A solution for research data management
Project description
The CADET-Research Data Management toolbox
Getting started
Installation
CADET-RDM can be installed using
pip install cadet-rdm
Initialize Project Repository
Create a new project repository or convert an existing repository into a CADET-RDM repo:
cadet-rdm initialize-repo <path-to-repo>
or from python
from cadetrdm import initialize_repo
initialize_repo(path_to_repo)
The output_folder_name
can be given optionally. It defaults to output
.
Use CADET-RDM in Python
Tracking Results
from cadetrdm import ProjectRepo
"""
Your imports and function declarations
e.g. generate_data(), write_data_to_file(), analyse_data() and plot_analysis_results()
"""
if __name__ == '__main__':
# Instantiate CADET-RDM ProjectRepo handler
repo = ProjectRepo()
# If you've made changes to the code, commit the changes
repo.commit("Add code to generate and analyse example data")
# Everything written to the output_folder within this context manager gets tracked
# The method repo.output_data() generates full paths to within your output_folder
with repo.track_results(results_commit_message="Generate and analyse example data"):
data = generate_data()
output_filepath = repo.output_data(sub_path="raw_data/data.csv")
write_data_to_file(data, output_filepath)
analysis_results = analyse_data(data)
figure_path = repo.output_data("analysis/regression.png")
plot_analysis_results(analysis_results, figure_path)
Sharing Results
To share your project code and results with others, you need to create remote repositories on e.g. GitHub or GitLab.

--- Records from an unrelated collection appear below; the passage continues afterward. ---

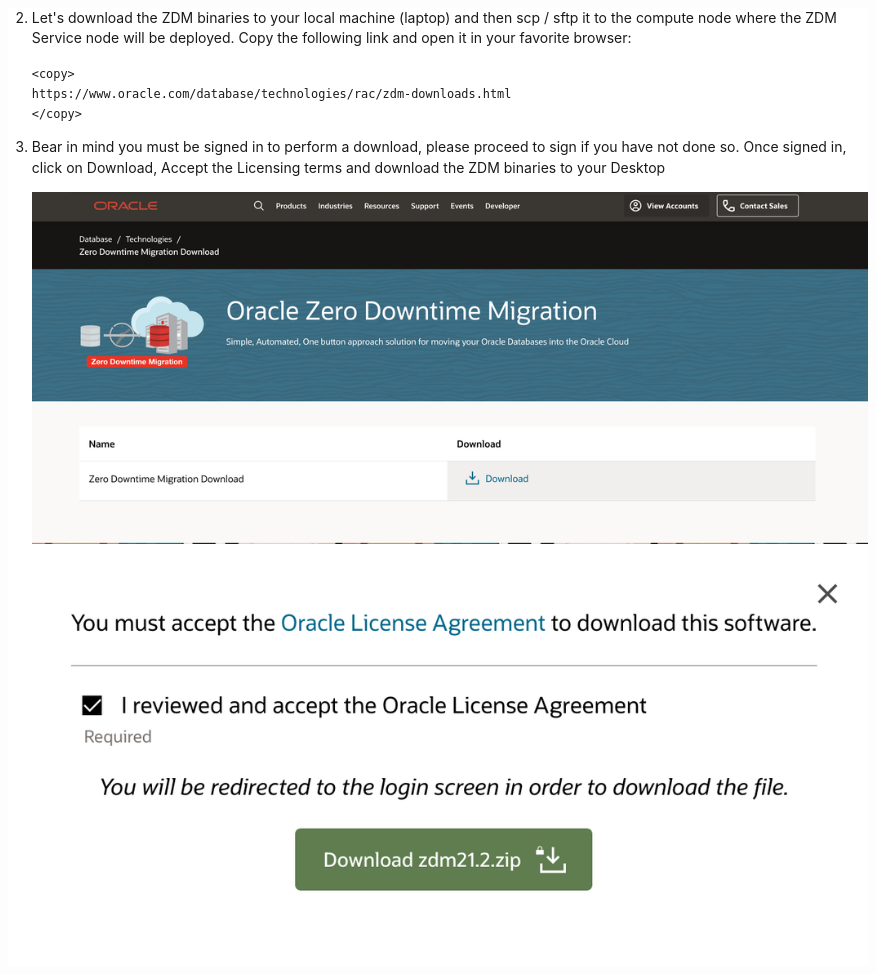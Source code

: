 
2. Let's download the ZDM binaries to your local machine (laptop) and then scp / sftp it to the compute node where the ZDM Service node will be deployed. Copy the following link and open it in your favorite browser:

    ```
    <copy>
    https://www.oracle.com/database/technologies/rac/zdm-downloads.html
    </copy>
    ```

3. Bear in mind you must be signed in to perform a download, please proceed to sign if you have not done so. Once signed in, click on Download, Accept the Licensing terms and download the ZDM binaries to your Desktop

    ![Screenshot of ZDM Download Menu](./images/download-link.png)

    ![Screenshot of ZDM's Oracle License Agreement](./images/accept-terms.png)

You need to create a remote for both the project repo and the results repo.
Once created, the remotes need to be added to the local repositories.
cadet-rdm add-remote-to-repo git@<my_git_server.foo>:<project>.git
cadet-rdm --path_to_repo output add-remote-to-repo git@<my_git_server.foo>:<project>_output.git
or in Python:
repo = ProjectRepo()
repo.add_remote("git@<my_git_server.foo>:<project>.git")
repo.output_repo.add_remote("git@<my_git_server.foo>:<project>_output.git")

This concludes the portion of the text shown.